The renewed risk aversion pushed the USD index back into positive territory
EURUSD
Earlier in the day, the USD index was trading under some pressure below the 97.00 figure as risk sentiment had improved in the global financial markets. However, the tone has deteriorated again after Russia said it will continue operations in Ukraine until it achieves its goal. The renewed risk aversion pushed the USD index back into positive territory in recent trading. The index was last seen trading around the 97.00 figure. In a wider picture, the escalating geopolitical tensions will continue to support the greenback due to its safe-haven status. As such, EURUSD failed to hold above the 1.1200 level to notch intraday lows around 1.1166 before rebounding marginally. It looks like the common currency could stay under pressure in the short term, with the immediate significant support arriving at 1.1120, followed by the 1.1100 figure. However, the pair will likely stay above this level for the time being.
GBPUSD
Similarly, GBPUSD turned red on the daily charts as risk aversion reemerged. Earlier in the day, the pair peaked just below the 1.3440 zone that has been capping gains for the cable these days. The prices have settled just below the 1.3400 figure in recent trading, but it looks like the downside pressure would be limited from here. On the four-hour charts, the prices were last seen flirting with the descending 20-SMA while the RSI has turned slightly bearish, suggesting the pound could struggle to regain 1.3400 in the immediate term. In a wider picture, the pair keeps struggling with the 100-week SMA, with downside risks persisting as long as the pair stays below the 1.3600 figure, followed by the 1.3650 zone where last month’s peaks arrive.
USDJPY
USDJPY failed to hold above 115.00 earlier in the day to notch intraday lows around 114.75 before trimming losses slightly in recent trading.
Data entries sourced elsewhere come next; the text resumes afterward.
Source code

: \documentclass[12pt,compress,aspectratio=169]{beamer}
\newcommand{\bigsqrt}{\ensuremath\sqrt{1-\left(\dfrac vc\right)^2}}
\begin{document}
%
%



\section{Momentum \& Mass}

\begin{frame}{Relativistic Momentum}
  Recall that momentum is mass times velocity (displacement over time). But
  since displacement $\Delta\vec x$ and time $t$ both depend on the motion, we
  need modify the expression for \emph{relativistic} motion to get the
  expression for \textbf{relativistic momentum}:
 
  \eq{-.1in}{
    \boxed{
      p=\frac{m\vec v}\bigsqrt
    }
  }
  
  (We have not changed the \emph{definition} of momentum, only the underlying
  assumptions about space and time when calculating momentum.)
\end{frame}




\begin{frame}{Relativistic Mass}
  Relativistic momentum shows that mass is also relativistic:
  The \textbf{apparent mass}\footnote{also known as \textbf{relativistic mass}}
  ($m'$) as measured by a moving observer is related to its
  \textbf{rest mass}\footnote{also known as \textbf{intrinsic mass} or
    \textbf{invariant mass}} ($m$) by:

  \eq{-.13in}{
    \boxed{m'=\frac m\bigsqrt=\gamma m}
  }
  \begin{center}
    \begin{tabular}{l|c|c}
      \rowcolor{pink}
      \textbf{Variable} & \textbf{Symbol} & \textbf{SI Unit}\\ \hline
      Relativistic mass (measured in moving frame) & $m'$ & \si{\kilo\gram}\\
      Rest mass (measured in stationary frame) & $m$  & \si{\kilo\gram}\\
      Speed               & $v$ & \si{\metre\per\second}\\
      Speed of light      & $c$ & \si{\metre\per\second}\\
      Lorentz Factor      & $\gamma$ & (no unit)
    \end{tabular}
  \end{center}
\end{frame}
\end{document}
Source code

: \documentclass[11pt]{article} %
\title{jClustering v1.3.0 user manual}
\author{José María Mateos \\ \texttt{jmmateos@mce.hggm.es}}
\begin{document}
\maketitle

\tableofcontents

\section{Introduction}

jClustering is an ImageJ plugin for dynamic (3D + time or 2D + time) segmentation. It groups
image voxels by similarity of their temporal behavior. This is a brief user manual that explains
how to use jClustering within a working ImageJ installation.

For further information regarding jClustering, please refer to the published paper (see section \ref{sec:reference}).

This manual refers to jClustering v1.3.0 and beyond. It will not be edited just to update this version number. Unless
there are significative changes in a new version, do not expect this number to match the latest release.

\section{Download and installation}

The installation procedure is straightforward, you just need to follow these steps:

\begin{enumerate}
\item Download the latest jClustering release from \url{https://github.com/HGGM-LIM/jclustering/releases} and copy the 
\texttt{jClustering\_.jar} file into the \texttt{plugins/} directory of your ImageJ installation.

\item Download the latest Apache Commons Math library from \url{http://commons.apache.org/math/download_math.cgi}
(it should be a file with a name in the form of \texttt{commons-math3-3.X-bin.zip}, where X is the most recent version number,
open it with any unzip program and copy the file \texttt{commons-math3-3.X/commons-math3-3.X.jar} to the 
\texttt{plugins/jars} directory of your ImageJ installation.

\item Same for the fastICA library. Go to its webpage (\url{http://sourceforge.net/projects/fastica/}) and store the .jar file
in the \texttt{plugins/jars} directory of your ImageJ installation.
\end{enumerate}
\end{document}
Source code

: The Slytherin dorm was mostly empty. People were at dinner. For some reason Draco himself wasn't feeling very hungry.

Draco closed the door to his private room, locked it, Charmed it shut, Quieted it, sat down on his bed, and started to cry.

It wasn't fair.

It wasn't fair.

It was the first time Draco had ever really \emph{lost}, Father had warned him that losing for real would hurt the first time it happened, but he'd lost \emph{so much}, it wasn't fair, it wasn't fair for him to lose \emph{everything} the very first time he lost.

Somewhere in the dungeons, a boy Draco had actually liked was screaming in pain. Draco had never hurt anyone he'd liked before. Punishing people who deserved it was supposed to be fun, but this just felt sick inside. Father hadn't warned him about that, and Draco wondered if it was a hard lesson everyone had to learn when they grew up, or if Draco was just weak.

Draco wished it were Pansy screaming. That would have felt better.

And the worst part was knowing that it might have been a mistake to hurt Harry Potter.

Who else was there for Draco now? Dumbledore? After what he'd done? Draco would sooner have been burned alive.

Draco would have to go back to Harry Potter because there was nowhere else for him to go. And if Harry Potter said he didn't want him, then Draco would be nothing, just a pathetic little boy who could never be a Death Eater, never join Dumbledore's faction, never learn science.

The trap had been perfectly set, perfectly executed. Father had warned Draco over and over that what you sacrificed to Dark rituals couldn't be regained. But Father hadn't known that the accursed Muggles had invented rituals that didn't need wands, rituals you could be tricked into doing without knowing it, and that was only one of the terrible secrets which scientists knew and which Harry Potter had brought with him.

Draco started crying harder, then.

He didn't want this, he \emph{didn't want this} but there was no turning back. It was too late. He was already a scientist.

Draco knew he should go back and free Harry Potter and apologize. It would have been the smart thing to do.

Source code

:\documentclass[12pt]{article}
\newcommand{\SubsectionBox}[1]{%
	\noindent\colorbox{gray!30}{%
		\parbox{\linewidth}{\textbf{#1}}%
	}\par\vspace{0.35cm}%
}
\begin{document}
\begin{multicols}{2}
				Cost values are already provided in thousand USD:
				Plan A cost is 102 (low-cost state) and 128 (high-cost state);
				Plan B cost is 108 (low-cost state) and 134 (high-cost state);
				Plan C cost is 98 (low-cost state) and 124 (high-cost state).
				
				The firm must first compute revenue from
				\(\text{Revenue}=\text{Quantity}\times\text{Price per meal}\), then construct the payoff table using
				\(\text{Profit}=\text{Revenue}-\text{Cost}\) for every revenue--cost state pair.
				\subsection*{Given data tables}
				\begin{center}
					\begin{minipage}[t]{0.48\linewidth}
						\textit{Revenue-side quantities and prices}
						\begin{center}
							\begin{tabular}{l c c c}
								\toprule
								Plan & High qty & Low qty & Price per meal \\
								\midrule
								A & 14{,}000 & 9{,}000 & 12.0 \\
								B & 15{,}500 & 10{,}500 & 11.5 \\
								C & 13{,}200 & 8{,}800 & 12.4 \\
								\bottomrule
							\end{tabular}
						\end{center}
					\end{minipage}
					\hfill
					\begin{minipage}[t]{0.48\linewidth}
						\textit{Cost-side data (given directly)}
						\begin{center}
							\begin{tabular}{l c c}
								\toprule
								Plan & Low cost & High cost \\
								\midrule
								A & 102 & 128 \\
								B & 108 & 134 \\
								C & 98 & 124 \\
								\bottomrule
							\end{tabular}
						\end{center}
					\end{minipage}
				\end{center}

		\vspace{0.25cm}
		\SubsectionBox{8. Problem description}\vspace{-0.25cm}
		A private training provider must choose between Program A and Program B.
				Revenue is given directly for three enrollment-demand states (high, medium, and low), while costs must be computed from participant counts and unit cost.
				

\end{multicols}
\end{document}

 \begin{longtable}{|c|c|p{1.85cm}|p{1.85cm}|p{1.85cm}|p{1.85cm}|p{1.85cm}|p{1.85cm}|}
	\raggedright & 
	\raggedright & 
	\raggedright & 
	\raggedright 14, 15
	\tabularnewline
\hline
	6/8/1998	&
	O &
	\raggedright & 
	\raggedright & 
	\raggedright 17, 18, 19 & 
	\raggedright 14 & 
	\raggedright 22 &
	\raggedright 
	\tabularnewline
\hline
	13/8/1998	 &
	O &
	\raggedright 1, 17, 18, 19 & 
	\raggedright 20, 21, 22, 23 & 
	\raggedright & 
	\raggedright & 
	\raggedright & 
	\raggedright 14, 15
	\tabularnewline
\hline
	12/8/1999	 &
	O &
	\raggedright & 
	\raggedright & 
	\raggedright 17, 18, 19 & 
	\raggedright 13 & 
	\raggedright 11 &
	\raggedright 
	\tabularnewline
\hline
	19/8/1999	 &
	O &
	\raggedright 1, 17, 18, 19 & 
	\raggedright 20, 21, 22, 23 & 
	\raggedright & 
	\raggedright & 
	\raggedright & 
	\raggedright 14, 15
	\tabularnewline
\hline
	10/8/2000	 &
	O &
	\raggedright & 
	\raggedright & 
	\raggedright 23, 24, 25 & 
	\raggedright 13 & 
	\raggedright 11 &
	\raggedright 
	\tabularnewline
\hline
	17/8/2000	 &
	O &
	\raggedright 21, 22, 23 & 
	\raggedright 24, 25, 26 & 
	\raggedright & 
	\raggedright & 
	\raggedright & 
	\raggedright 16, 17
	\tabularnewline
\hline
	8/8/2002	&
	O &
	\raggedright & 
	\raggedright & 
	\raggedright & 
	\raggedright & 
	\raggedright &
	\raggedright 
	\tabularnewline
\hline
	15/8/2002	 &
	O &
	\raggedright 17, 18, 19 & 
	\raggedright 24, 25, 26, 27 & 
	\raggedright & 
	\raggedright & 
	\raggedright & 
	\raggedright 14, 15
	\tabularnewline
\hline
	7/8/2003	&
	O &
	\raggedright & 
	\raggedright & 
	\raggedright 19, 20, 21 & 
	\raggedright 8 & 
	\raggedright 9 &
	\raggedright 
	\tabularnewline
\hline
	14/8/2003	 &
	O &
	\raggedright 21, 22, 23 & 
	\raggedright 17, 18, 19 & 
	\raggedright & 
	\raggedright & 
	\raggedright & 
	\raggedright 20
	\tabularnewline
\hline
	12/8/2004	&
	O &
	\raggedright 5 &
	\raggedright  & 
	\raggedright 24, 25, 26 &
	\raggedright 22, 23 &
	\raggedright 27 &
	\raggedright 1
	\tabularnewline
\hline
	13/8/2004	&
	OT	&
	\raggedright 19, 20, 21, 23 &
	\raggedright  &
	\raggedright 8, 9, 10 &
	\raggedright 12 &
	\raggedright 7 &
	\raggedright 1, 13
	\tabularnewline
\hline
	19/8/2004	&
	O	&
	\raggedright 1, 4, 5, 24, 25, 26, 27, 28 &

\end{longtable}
However, it looks like the pair would lack the momentum to regain the 115.00 figure on a daily closing basis as the safe-haven yen demand persists, capping recovery attempts in the greenback. On the hourly timeframes, the RSI has bounced from the oversold conditions but is yet to show a more decisive reversal to suggest the prices could reclaim the mentioned psychological level as support for the first time since late last week. In a wider picture, however, the US dollar stays elevated, trading marginally below multi-year highs seen above 116.00 earlier this year. On the downside, the immediate support is now expected at 114.70, followed by the ascending 100-DMA, currently at 114.40.
USDRUB
USDRUB railed to fresh all-time highs above the 109.00 figure on Monday before correcting lower to the 100.00 level on a daily closing basis. The pair briefly extended the retreat to the 92.65 zone earlier in the day before resuming the ascent amid rising geopolitical tensions. The dollar is now back above 100.00 and was last seen changing hands around 104.00, retaining a strong bullish bias. Despite the overbought conditions, the USD will likely stay on the offensive in the near term, with bearish risks surrounding the ruble and Russian assets in general remain elevated against the backdrop of developments surrounding Ukraine. Should the upside pressure intensify anytime soon, the USDRUB pair may regain the 106.00 immediate upside target, followed by the mentioned tops.